The girl is somehow smart enough to immediately identify the body part as being that of their friend - and yet later on she clings on to the "prop theory" even after faced with mounting evidence that something serious is going on. The whole prop shtick is truly edwoodesque, it's like a running gag.

This Z-movie is alternately boring, predictable, dumb, and unintentionally funny, with dialog that spans the range from utterly dull to MST3K hilarious. A visually bland, non-atmospheric govno in which the acting starts off as wooden but gradually morphs into snicker-worthy overacting. I guess the cast needed time to "warm up".

"I've seen this movie before and I know how it ends", says the hipster during a particularly silly "prop conspiracy" dialog. The fascinating part is, I doubt this was even intended to be ironically humorous! Not that it would be remotely funny or clever even if it were...

"No. If he were the Mole Man, don't you believe he would have killed me right on the spot?" Well, duh, don't you watch ghost films? Cannibal apparitions often like to take their time, to play with their food before killing it. Kind of like some cats.

"This isn't a prank anymore!" says the girl. Well, it never was a prank to begin with, so why the "anymore"?... Damn, these characters are beyond idiotic, and the script is ultra-pedestrian.

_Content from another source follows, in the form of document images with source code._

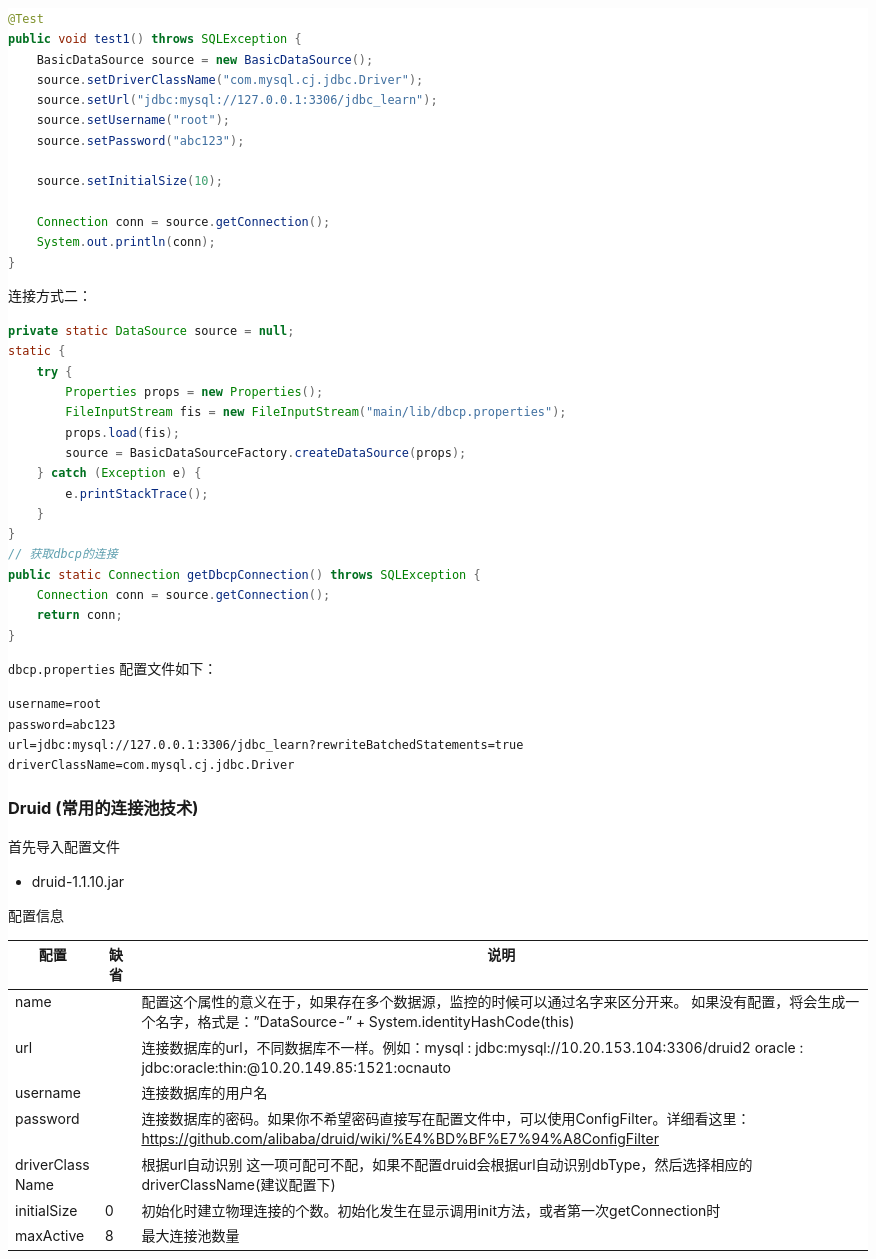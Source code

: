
 ```java
@Test
public void test1() throws SQLException {
    BasicDataSource source = new BasicDataSource();
    source.setDriverClassName("com.mysql.cj.jdbc.Driver");
    source.setUrl("jdbc:mysql://127.0.0.1:3306/jdbc_learn");
    source.setUsername("root");
    source.setPassword("abc123");

    source.setInitialSize(10);

    Connection conn = source.getConnection();
    System.out.println(conn);
}
```

连接方式二：

```java
private static DataSource source = null;
static {
    try {
        Properties props = new Properties();
        FileInputStream fis = new FileInputStream("main/lib/dbcp.properties");
        props.load(fis);
        source = BasicDataSourceFactory.createDataSource(props);
    } catch (Exception e) {
        e.printStackTrace();
    }
}
// 获取dbcp的连接
public static Connection getDbcpConnection() throws SQLException {
    Connection conn = source.getConnection();
    return conn;
}
```

`dbcp.properties` 配置文件如下：

```properties
username=root
password=abc123
url=jdbc:mysql://127.0.0.1:3306/jdbc_learn?rewriteBatchedStatements=true
driverClassName=com.mysql.cj.jdbc.Driver
```

### Druid (常用的连接池技术)

首先导入配置文件

- druid-1.1.10.jar

配置信息

| **配置**                      | **缺省** | **说明**                                                     |
| ----------------------------- | -------- | ------------------------------------------------------------ |
| name                          |          | 配置这个属性的意义在于，如果存在多个数据源，监控的时候可以通过名字来区分开来。   如果没有配置，将会生成一个名字，格式是：”DataSource-” +   System.identityHashCode(this) |
| url                           |          | 连接数据库的url，不同数据库不一样。例如：mysql :   jdbc:mysql://10.20.153.104:3306/druid2      oracle :   jdbc:oracle:thin:@10.20.149.85:1521:ocnauto |
| username                      |          | 连接数据库的用户名                                           |
| password                      |          | 连接数据库的密码。如果你不希望密码直接写在配置文件中，可以使用ConfigFilter。详细看这里：<https://github.com/alibaba/druid/wiki/%E4%BD%BF%E7%94%A8ConfigFilter> |
| driverClassName               |          | 根据url自动识别   这一项可配可不配，如果不配置druid会根据url自动识别dbType，然后选择相应的driverClassName(建议配置下) |
| initialSize                   | 0        | 初始化时建立物理连接的个数。初始化发生在显示调用init方法，或者第一次getConnection时 |
| maxActive                     | 8        | 最大连接池数量                                               |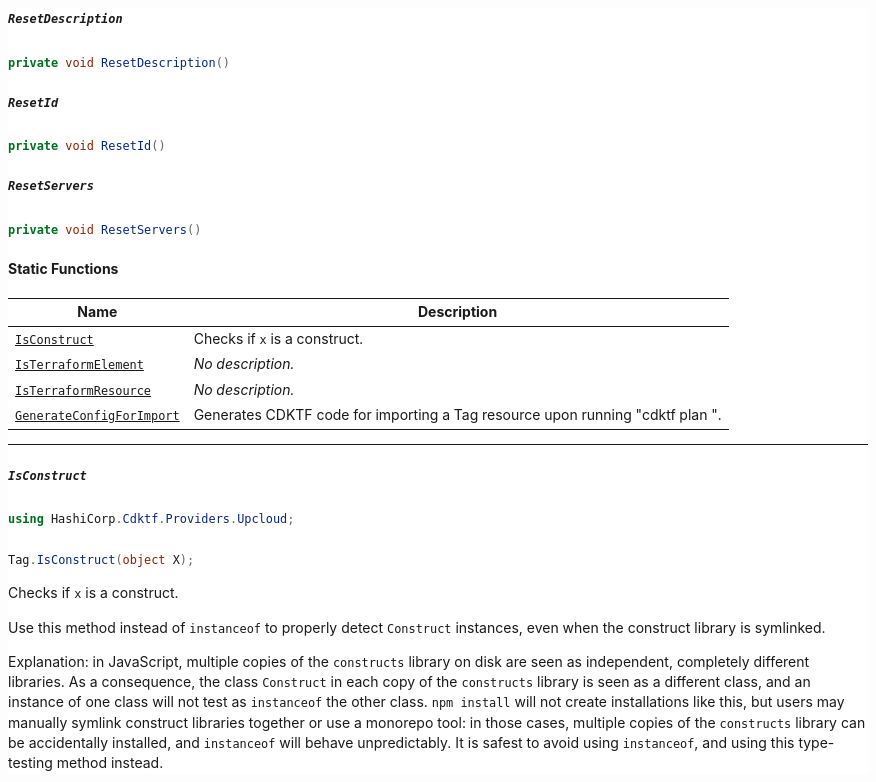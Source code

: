 ##### `ResetDescription` <a name="ResetDescription" id="@cdktf/provider-upcloud.tag.Tag.resetDescription"></a>

```csharp
private void ResetDescription()
```

##### `ResetId` <a name="ResetId" id="@cdktf/provider-upcloud.tag.Tag.resetId"></a>

```csharp
private void ResetId()
```

##### `ResetServers` <a name="ResetServers" id="@cdktf/provider-upcloud.tag.Tag.resetServers"></a>

```csharp
private void ResetServers()
```

#### Static Functions <a name="Static Functions" id="Static Functions"></a>

| **Name** | **Description** |
| --- | --- |
| <code><a href="#@cdktf/provider-upcloud.tag.Tag.isConstruct">IsConstruct</a></code> | Checks if `x` is a construct. |
| <code><a href="#@cdktf/provider-upcloud.tag.Tag.isTerraformElement">IsTerraformElement</a></code> | *No description.* |
| <code><a href="#@cdktf/provider-upcloud.tag.Tag.isTerraformResource">IsTerraformResource</a></code> | *No description.* |
| <code><a href="#@cdktf/provider-upcloud.tag.Tag.generateConfigForImport">GenerateConfigForImport</a></code> | Generates CDKTF code for importing a Tag resource upon running "cdktf plan <stack-name>". |

---

##### `IsConstruct` <a name="IsConstruct" id="@cdktf/provider-upcloud.tag.Tag.isConstruct"></a>

```csharp
using HashiCorp.Cdktf.Providers.Upcloud;

Tag.IsConstruct(object X);
```

Checks if `x` is a construct.

Use this method instead of `instanceof` to properly detect `Construct`
instances, even when the construct library is symlinked.

Explanation: in JavaScript, multiple copies of the `constructs` library on
disk are seen as independent, completely different libraries. As a
consequence, the class `Construct` in each copy of the `constructs` library
is seen as a different class, and an instance of one class will not test as
`instanceof` the other class. `npm install` will not create installations
like this, but users may manually symlink construct libraries together or
use a monorepo tool: in those cases, multiple copies of the `constructs`
library can be accidentally installed, and `instanceof` will behave
unpredictably. It is safest to avoid using `instanceof`, and using
this type-testing method instead.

"Props: The Movie". A more suitable title. I've never come across a horror film that uses the word "prop" so often. Half the plot seems to revolve around imaginary props. For propists - i.e. fans of prop conspiracies - a great cinematic classic, but the rest of you might want to spend 90 minutes staring into a wall instead.

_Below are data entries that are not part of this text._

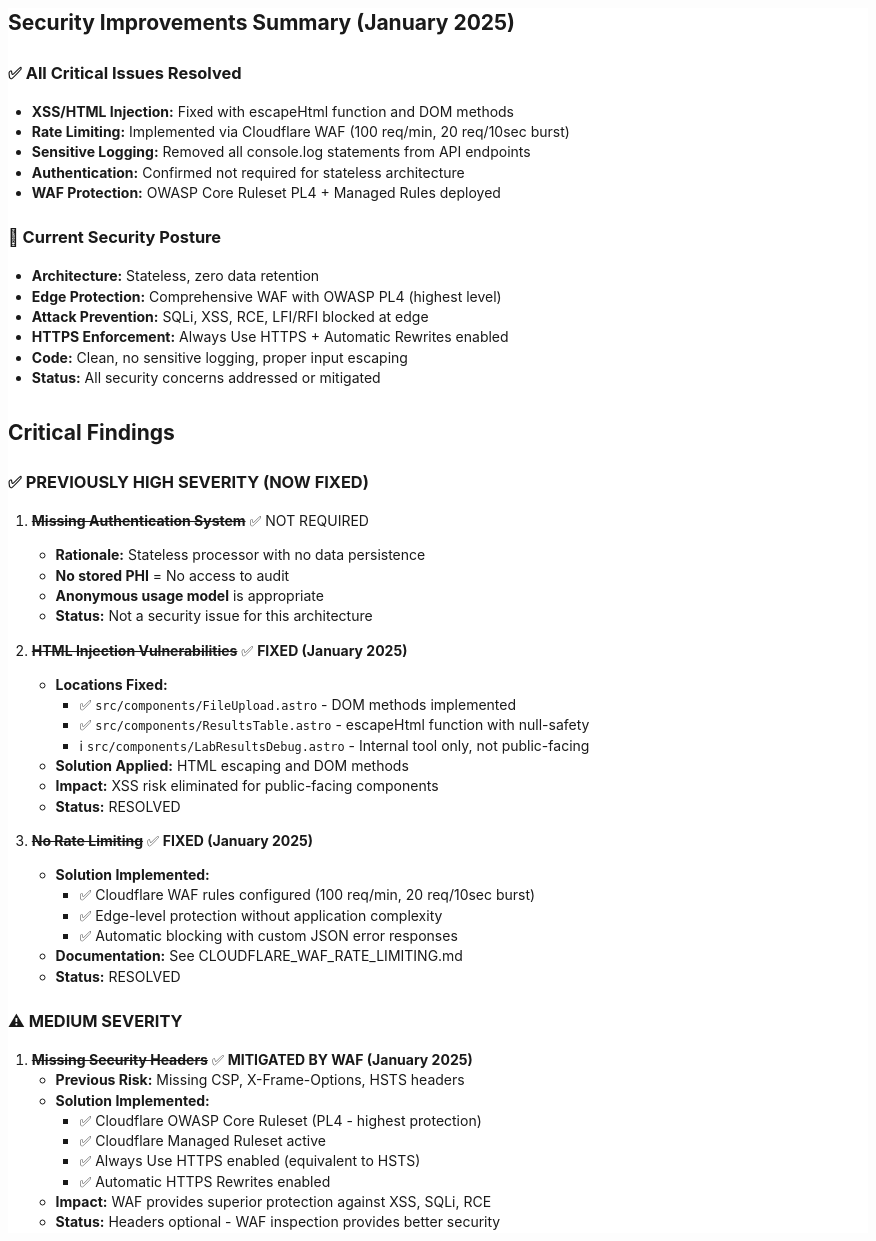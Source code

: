 ## Security Improvements Summary (January 2025)

### ✅ All Critical Issues Resolved
- **XSS/HTML Injection:** Fixed with escapeHtml function and DOM methods
- **Rate Limiting:** Implemented via Cloudflare WAF (100 req/min, 20 req/10sec burst)
- **Sensitive Logging:** Removed all console.log statements from API endpoints
- **Authentication:** Confirmed not required for stateless architecture
- **WAF Protection:** OWASP Core Ruleset PL4 + Managed Rules deployed

### 🎯 Current Security Posture
- **Architecture:** Stateless, zero data retention
- **Edge Protection:** Comprehensive WAF with OWASP PL4 (highest level)
- **Attack Prevention:** SQLi, XSS, RCE, LFI/RFI blocked at edge
- **HTTPS Enforcement:** Always Use HTTPS + Automatic Rewrites enabled
- **Code:** Clean, no sensitive logging, proper input escaping
- **Status:** All security concerns addressed or mitigated

## Critical Findings

### ✅ PREVIOUSLY HIGH SEVERITY (NOW FIXED)

1. **~~Missing Authentication System~~** ✅ NOT REQUIRED
   - **Rationale:** Stateless processor with no data persistence
   - **No stored PHI** = No access to audit
   - **Anonymous usage model** is appropriate
   - **Status:** Not a security issue for this architecture

2. **~~HTML Injection Vulnerabilities~~** ✅ **FIXED (January 2025)**
   - **Locations Fixed:** 
     - ✅ `src/components/FileUpload.astro` - DOM methods implemented
     - ✅ `src/components/ResultsTable.astro` - escapeHtml function with null-safety
     - ℹ️ `src/components/LabResultsDebug.astro` - Internal tool only, not public-facing
   - **Solution Applied:** HTML escaping and DOM methods
   - **Impact:** XSS risk eliminated for public-facing components
   - **Status:** RESOLVED

3. **~~No Rate Limiting~~** ✅ **FIXED (January 2025)**
   - **Solution Implemented:**
     - ✅ Cloudflare WAF rules configured (100 req/min, 20 req/10sec burst)
     - ✅ Edge-level protection without application complexity
     - ✅ Automatic blocking with custom JSON error responses
   - **Documentation:** See CLOUDFLARE_WAF_RATE_LIMITING.md
   - **Status:** RESOLVED

### ⚠️ MEDIUM SEVERITY

1. **~~Missing Security Headers~~** ✅ **MITIGATED BY WAF (January 2025)**
   - **Previous Risk:** Missing CSP, X-Frame-Options, HSTS headers
   - **Solution Implemented:**
     - ✅ Cloudflare OWASP Core Ruleset (PL4 - highest protection)
     - ✅ Cloudflare Managed Ruleset active
     - ✅ Always Use HTTPS enabled (equivalent to HSTS)
     - ✅ Automatic HTTPS Rewrites enabled
   - **Impact:** WAF provides superior protection against XSS, SQLi, RCE
   - **Status:** Headers optional - WAF inspection provides better security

But, if nothing, at least this silly turkey teaches us a valuable lesson: never send a hipster and a Goth chick to search for ghosts. They will eventually start getting lost in the thickets of proparanoia.

Baby Boomers and Xers never had much luck exploring abandoned asylums - so why send millennials to do this job?!

The movie gets a 3/10 instead of a zero, just because it made me laugh out loud a few times. Funniest scene: Goth chick trying to talk beanie boy into finding the files before running away: comedy gold. By the time the movie is over you wish they'd made a comedy with these two doing a sort of millennial take on Beavis & Butthead. MST3K need to reform and do this one.

Stick around to see the killer! He looks like The Cars singer wearing WWI pilot glasses. And he smirks like Sid Vicious. And he takes away the hipster's beanie by scalping him! Team 13 not only proves that ghosts exist, but even more importantly they offer irrefutable evidence that scalping is the only way to separate a hipster from his beanie...

Would the movie be so kind as to explain why the killer doesn't slay his years-long tormentor at the asylum - the good lady doctor? No, I guess not... He is more interested in slaying random people who never harmed him.

Oh yeah, and the film opens with a major spoiler. Really smart film-making that we've got here... I love how modern horror film-makers are so insecure that they open their films with a key scene that comes much later. As if to say: "Please, kids, don't quit on us yet, there will be awesome action and gore galore later on! Bear with us, pretty please with cheery on top, sugar and spice, everything nice!" Movies should never open with their own trailers.

A nerdy Z-movie director saying this into the camera would actually be scarier than this cheesy comedy.